Parts wrappage has been a headache with me too when machining Delrin. I don't know how different it is than the PE you're working with, but I'll usually break the chip with a box-cutting razor and then make a light finishing cut to clean up the workpiece.


----------



## modamag (Jan 16, 2008)

This is what I do when I turn plastic on my lathe.

1) Low speed to minimize spinning chips
2) Deep cut makes the chip break easier
3) HSS instead of my typical favorite carbide with high + rake & clearance

4) Autofeed and contantly remove long chip as a last option cause your hand shouldn't be near any moving part my safety instructor would say.

I have very little experience with milling PE so I would not be able to comment there.


----------



## modamag (Jan 16, 2008)

BTW: very classy holder. You don't really need the thread do you? :nana:


----------



## Torque1st (Jan 17, 2008)

Experimentation with any plastic is required. Use HSS to experiment if standard metal cutting shapes do not work. Try to grind a small step in the top surface so the chip coming off the edge hits the step. Sometimes an angle to the step to twist the chip will help. Faster feed rates will also produce a heavier chip that is more prone to breaking. More or less top rake can also help when cutting plastic. Keep plenty of front clearance. Some plastics work well with standard metal cutting tools but not all.


----------



## Anglepoise (Jan 17, 2008)

Nice container yclo.
I have never yet found a good solution. A variety of different chip breakers make little difference.

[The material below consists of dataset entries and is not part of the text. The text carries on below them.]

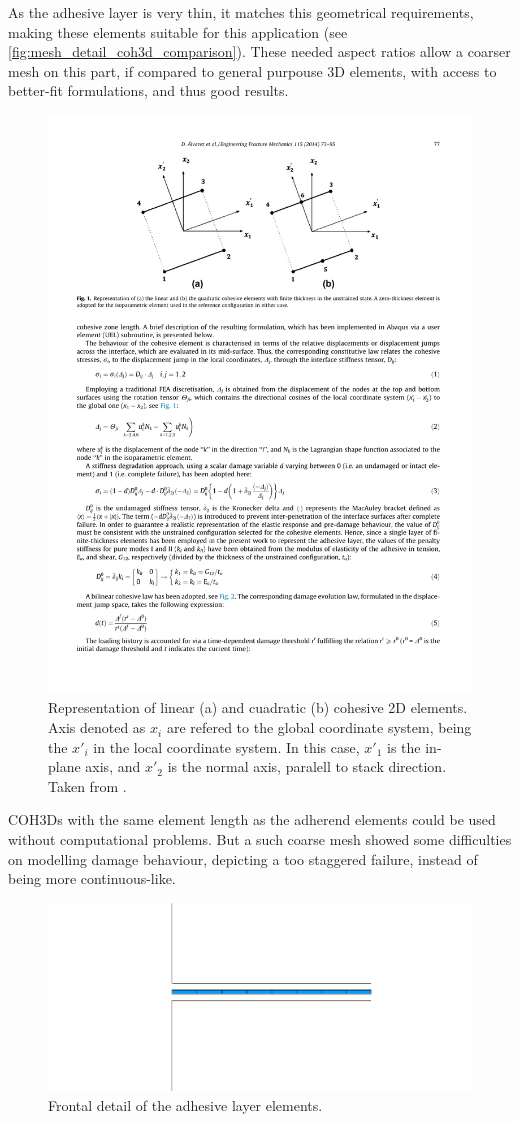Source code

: \documentclass[
documentsize = a4, %
font = cmr, %
typesize = 11, %
printmode = true,
onehalfspacing = true,
language = en, %
titlepage = udciccp, %
degree = pt, %
dedication = true,
acknowledgements = true,
abstract-en = true,
abstract-es = false,
abstract-ga = false,
epigraphs = true,
toc = true,
lof = true,
lot = true,
frontmatterintoc = false,
notation = false,
minimal = false,
]{UDCthesis}
\begin{document}
As the adhesive layer is very thin, it matches this geometrical requirements, making these elements suitable for this application (see \cref{fig:mesh_detail_coh3d_comparison}). These needed aspect ratios allow a coarser mesh on this part, if compared to general purpouse 3D elements, with access to better-fit formulations, and thus good results.

\begin{figure}
	\centering
	\includegraphics[width=0.7\linewidth]{IMG_CUTRES/coh3d_csys}
	\caption[Representation of linear and cuadratic cohesive 2D elements.]{Representation of linear (a) and cuadratic (b) cohesive 2D elements. Axis denoted as $x_{i}$ are refered to the global coordinate system, being the $x'_{i}$ in the local coordinate system. In this case, $x'_{1}$ is the in-plane axis, and $x'_{2}$ is the normal axis, paralell to stack direction. Taken from \citet{Alvarez2014}.}
	\label{fig:coh3d_csys}
\end{figure}

\Glspl{COH3D} with the same element length as the adherend elements could be used without computational problems. But a such coarse mesh showed some difficulties on modelling damage behaviour, depicting a too staggered failure, instead of being more continuous-like.

\begin{figure}
\centering
\includegraphics[width=0.7\linewidth]{IMG_CUTRES/ads_detail}
\caption{Frontal detail of the adhesive layer elements.}
\label{fig:ads_detail}
\end{figure}
\end{document}
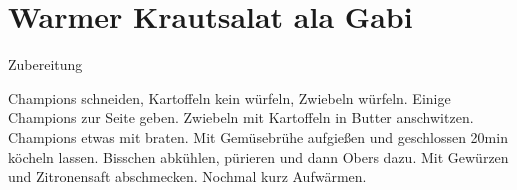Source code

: \chapter*{Warmer Krautsalat ala Gabi}

{\Large Zubereitung} \newline
\begin{addmargin}[1cm]{0cm}
	Champions schneiden, Kartoffeln kein würfeln, Zwiebeln würfeln.
	Einige Champions zur Seite geben.\newline
	Zwiebeln mit Kartoffeln in Butter anschwitzen.
	Champions etwas mit braten.\newline
	Mit Gemüsebrühe aufgießen und geschlossen 20min köcheln lassen.\newline
	Bisschen abkühlen, pürieren und dann Obers dazu.\newline
	Mit Gewürzen und Zitronensaft abschmecken.\newline
	Nochmal kurz Aufwärmen.
	
	
	
\end{addmargin}

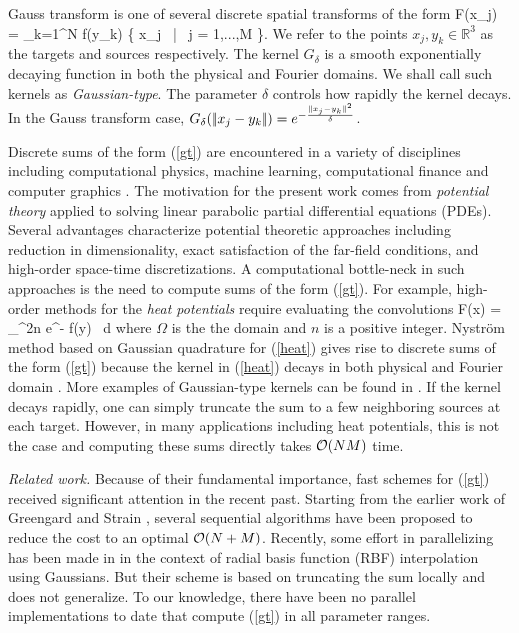 Gauss transform is one of several discrete spatial transforms of the form 
%
\beq F(x_j) = \sum_{k=1}^N  f(y_k) \quad {} \quad \{ x_j \, | \, j = 1,...,M \}.  \label{gt} \eeq
%
We refer to the points $ x_j, y_k \in \mathbb{R}^3 $ as the targets and sources respectively. The kernel $G_\delta$ is a smooth exponentially decaying function in both the physical and Fourier domains. We shall call such kernels as {\em Gaussian-type}. The parameter $\delta$ controls how rapidly the kernel decays.  In the Gauss transform case, $G_\delta (|\!| x_j - y_k |\!|) = e^{-\frac{|\!| x_j - y_k |\!|^2}{\delta}}$. 

Discrete sums of the form (\ref{gt}) are encountered in a variety of disciplines including computational physics,
 machine learning, computational finance and computer graphics \cite{strain94adap, elgammal03, broadie03, kim05, veerapaneni08}. The motivation for the present work comes from {\em potential theory} \cite{kress99} applied to solving linear parabolic partial differential equations (PDEs). Several advantages characterize potential theoretic approaches including reduction in dimensionality, exact satisfaction of the far-field conditions, and high-order space-time discretizations. A computational bottle-neck in such approaches is the need to compute sums of the form (\ref{gt}). For example, high-order methods for the {\em heat potentials} require evaluating the convolutions \cite{li09, skv09}
% 
\beq F(x) = \int_\Omega {}^{2n} e^{-} f(y) \, d\Omega \label{heat} \eeq
% 
where $\Omega$ is the the domain and $n$ is a positive integer. Nystr\"{o}m method based on Gaussian quadrature for (\ref{heat}) gives rise to discrete sums of the form (\ref{gt}) because the kernel in (\ref{heat}) decays in both physical and Fourier domain \cite{fggt}. More examples of Gaussian-type kernels can be found in \cite{victor03}. If the kernel decays rapidly, one can simply truncate the sum to a few neighboring sources at each target. However, in many applications including heat potentials, this is not the case and computing these sums directly takes $\mathcal{O}(NM)$ time. 

{\em Related work.} Because of their fundamental importance, fast schemes for (\ref{gt}) received significant attention in the recent past. Starting from the earlier work of Greengard and Strain \cite{fgt}, several sequential algorithms \cite{greengard98, sun02, duraiswami03, tausch09, fggt} have been proposed to reduce the cost to an optimal $\mathcal{O}(N+M)$. Recently, some effort in parallelizing has been made in \cite{rio09} in the context of radial basis function (RBF) interpolation using Gaussians. But their scheme is based on truncating the sum locally and does not generalize. To our knowledge, there have been no parallel implementations to date that compute (\ref{gt}) in all parameter ranges. 

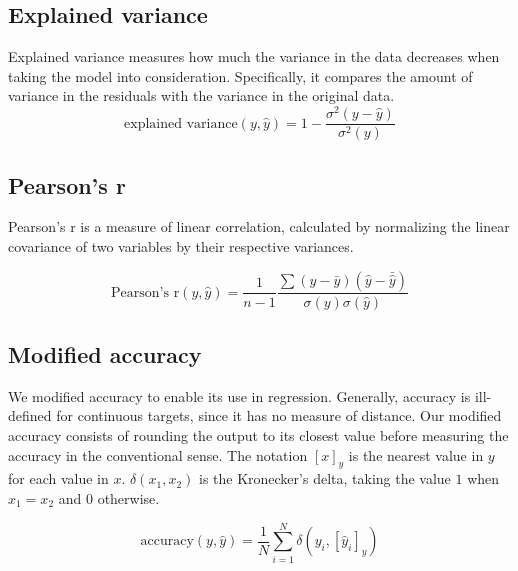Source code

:     \subsection{Explained variance}
        Explained variance measures how much the variance in the data decreases when taking the model into consideration. Specifically, it compares the amount of variance in the residuals with the variance in the original data. 
        $$ \text{explained variance}(y, \hat{y}) = 1 - \frac{\sigma^2(y - \hat{y})}{\sigma^2(y)}$$
    
    \subsection{Pearson's r}
        Pearson's r is a measure of linear correlation, calculated by normalizing the linear covariance of two variables by their respective variances. 
        
        $$
        \text{Pearson's r}(y, \hat{y}) = 
        \frac{1}{n-1}\frac{\sum{(y - \bar{y})(\hat{y} - \bar{\hat{y}})}}
             {\sigma(y)\sigma{(\hat{y})}}
        $$
        
        
    
    \subsection{Modified accuracy}
        We modified accuracy to enable its use in regression. Generally, accuracy is ill-defined for continuous targets, since it has no measure of distance. Our modified accuracy consists of rounding the output to its closest value before measuring the accuracy in the conventional sense. The notation $[x]_y$ is the nearest value in $y$ for each value in $x$. $\delta(x_1, x_2)$ is the Kronecker's delta, taking the value $1$ when $x_1 = x_2$ and $0$ otherwise. 
        
        $$
        \text{accuracy}(y, \hat{y}) = \frac{1}{N}\sum_{i=1}^{N}{\delta(y_i, [\hat{y}_i]_y)}
        $$
        
        
        
        
        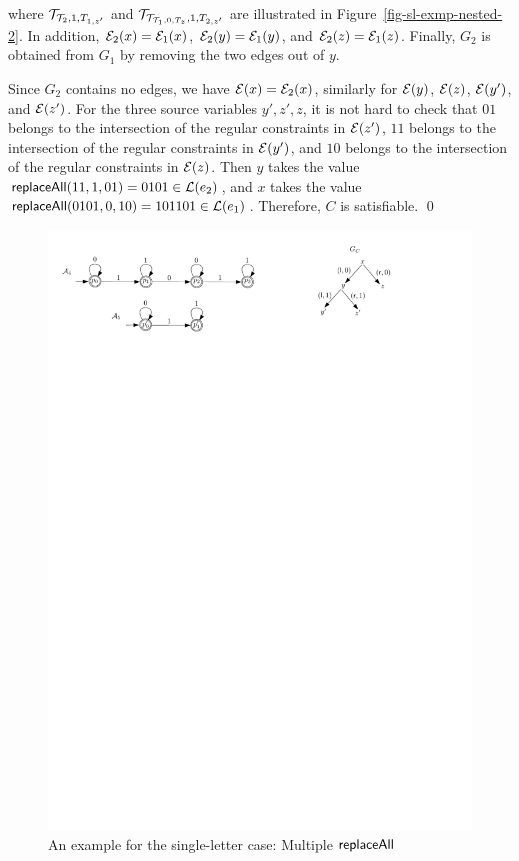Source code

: \begin{example}
\begin{itemize}
where $\mathcal{T}_{\mathcal{T}_2, 1, T_{1,z'}}$ and $\mathcal{T}_{\mathcal{T}_{\mathcal{T}_1, 0, T_z}, 1, T_{2,z'}}$ are illustrated in Figure~\ref{fig-sl-exmp-nested-2}. In addition, $\mathcal{E}_2(x)=\mathcal{E}_1(x)$, $\mathcal{E}_2(y)=\mathcal{E}_1(y)$, and $\mathcal{E}_2(z)=\mathcal{E}_1(z)$. Finally, $G_2$ is obtained from $G_1$ by removing the two edges out of $y$.
%
\end{itemize}
Since $G_2$ contains no edges, we have $\mathcal{E}(x)=\mathcal{E}_2(x)$, similarly for $\mathcal{E}(y)$, $\mathcal{E}(z)$, $\mathcal{E}(y')$, and $\mathcal{E}(z')$.
For the three source variables $y', z', z$, it is not hard to check that $01$ belongs to the intersection of the regular constraints in $\mathcal{E}(z')$, $11$ belongs to the intersection of the regular constraints in $\mathcal{E}(y')$, and $10$ belongs to the intersection of the regular constraints in $\mathcal{E}(z)$. Then $y$ takes the value $\mathsf{replaceAll}(11, 1, 01)=0101 \in \mathcal{L}(e_2)$, and $x$ takes the value $\mathsf{replaceAll}(0101, 0, 10)=101101 \in \mathcal{L}(e_1)$. Therefore, $C$ is satisfiable. \qed
\begin{figure}[htbp]
\begin{center}
\includegraphics[scale=0.8]{single-letter-example-nested.pdf}
\end{center}
\caption{An example for the single-letter case: Multiple $\mathsf{replaceAll}$}\label{fig-sl-exmp-nested}
\end{figure}


\end{example}
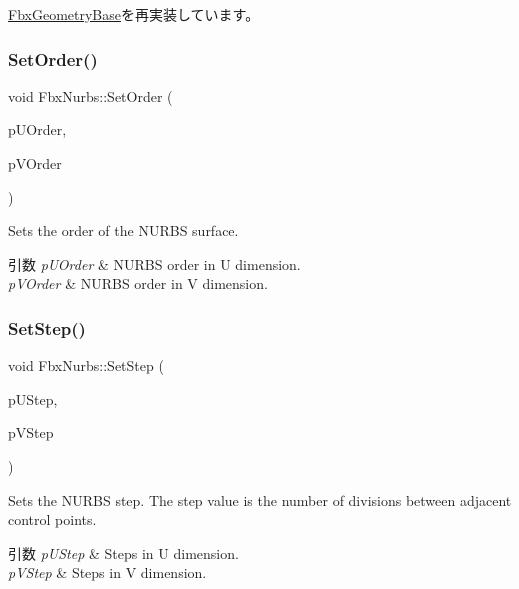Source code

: \hyperlink{class_fbx_geometry_base_ab2d5567b073e6b9f4feb5bb428fa99e4}{Fbx\+Geometry\+Base}を再実装しています。

\mbox{\label{class_fbx_nurbs_a50b478b4c7feab9bf41b805f9893c598}} 
\subsubsection{\texorpdfstring{Set\+Order()}{SetOrder()}}
{\footnotesize\ttfamily void Fbx\+Nurbs\+::\+Set\+Order (\begin{DoxyParamCaption}\item[{\hyperlink{fbxtypes_8h_ae9fb141d8158a730aa85ec5ff2ea3f6b}{Fbx\+U\+Int}}]{p\+U\+Order,  }\item[{\hyperlink{fbxtypes_8h_ae9fb141d8158a730aa85ec5ff2ea3f6b}{Fbx\+U\+Int}}]{p\+V\+Order }\end{DoxyParamCaption})}

Sets the order of the N\+U\+R\+BS surface. 
\begin{DoxyParams}{引数}
{\em p\+U\+Order} & N\+U\+R\+BS order in U dimension. \\
\hline
{\em p\+V\+Order} & N\+U\+R\+BS order in V dimension. \\
\hline
\end{DoxyParams}
\mbox{\label{class_fbx_nurbs_a4b60585e7190d50e95947ddfcafd39a7}} 
\subsubsection{\texorpdfstring{Set\+Step()}{SetStep()}}
{\footnotesize\ttfamily void Fbx\+Nurbs\+::\+Set\+Step (\begin{DoxyParamCaption}\item[{int}]{p\+U\+Step,  }\item[{int}]{p\+V\+Step }\end{DoxyParamCaption})}

Sets the N\+U\+R\+BS step. The step value is the number of divisions between adjacent control points. 
\begin{DoxyParams}{引数}
{\em p\+U\+Step} & Steps in U dimension. \\
\hline
{\em p\+V\+Step} & Steps in V dimension. \\
\hline
\end{DoxyParams}
\mbox{\label{class_fbx_nurbs_a6687f58ab39b07a3ce686992e5d8c9f8}} 
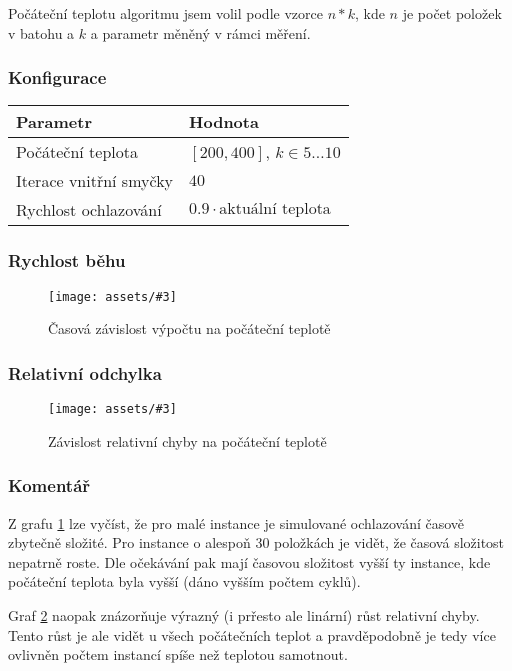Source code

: \documentclass[czech]{article}
\newcommand{\image}[3]{
    \begin{figure}[H]
        \centering
        \texttt{[image: assets/\#3]}
        \caption{#2}
        \label{fig:#1}
    \end{figure}
}
\begin{document}
Počáteční teplotu algoritmu jsem volil podle vzorce $n*k$, kde $n$ je počet položek v batohu a $k$ a parametr měněný v rámci měření.

\subsubsection*{Konfigurace}

\begin{tabular}{ | l | l | }
    \hline
    Parametr & Hodnota \\ \hline \hline
    Počáteční teplota & $[200, 400]$, $k \in 5\dots10$ \\
    Iterace vnitřní smyčky & $40$ \\
    Rychlost ochlazování & $0.9 \cdot \textrm{aktuální teplota}$ \\ \hline
\end{tabular}

\subsubsection*{Rychlost běhu}

\image{dur-initial-temperature}{Časová závislost výpočtu na počáteční teplotě}{dur-initial-temperature.png}

\subsubsection*{Relativní odchylka}

\image{acc-initial-temperature}{Závislost relativní chyby na počáteční teplotě}{acc-initial-temperature.png}

\subsubsection*{Komentář}

Z grafu \ref{fig:dur-initial-temperature} lze vyčíst, že pro malé instance je simulované ochlazování časově zbytečně složité.
Pro instance o alespoň 30 položkách je vidět, že časová složitost nepatrně roste.
Dle očekávání pak mají časovou složitost vyšší ty instance, kde počáteční teplota byla vyšší (dáno vyšším počtem cyklů).

Graf \ref{fig:acc-initial-temperature} naopak znázorňuje výrazný (i prřesto ale linární) růst relativní chyby.
Tento růst je ale vidět u všech počátečních teplot a pravděpodobně je tedy více ovlivněn počtem instancí spíše než teplotou samotnout.
\end{document}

It just something we live with.
Aluminum gets its 'False edge'
Cast iron is gritty,dirty and abrasive.
SS and Ti work harden
And plastic coils......


----------



## Rothrandir (Jan 17, 2008)

Anglepoise said:


> Nice container yclo.
> I have never yet found a good solution. A variety of different chip breakers make little difference.
> 
> It just something we live with.
> ...



And what about brass? 

Cloey, as you've probably figured out by now, that's par for the course with plastics. All the good tips have been mentioned here, and are all spot on. HSS tooling is better than carbide, sharp, positive cutting edges, lots of clearance, hard feedrates, interrupt the cut (by grooving the outside before turning, or by feeding forward then back a little)
Turning from spindle outward can also help push the chip off the part, depending on the part geometry.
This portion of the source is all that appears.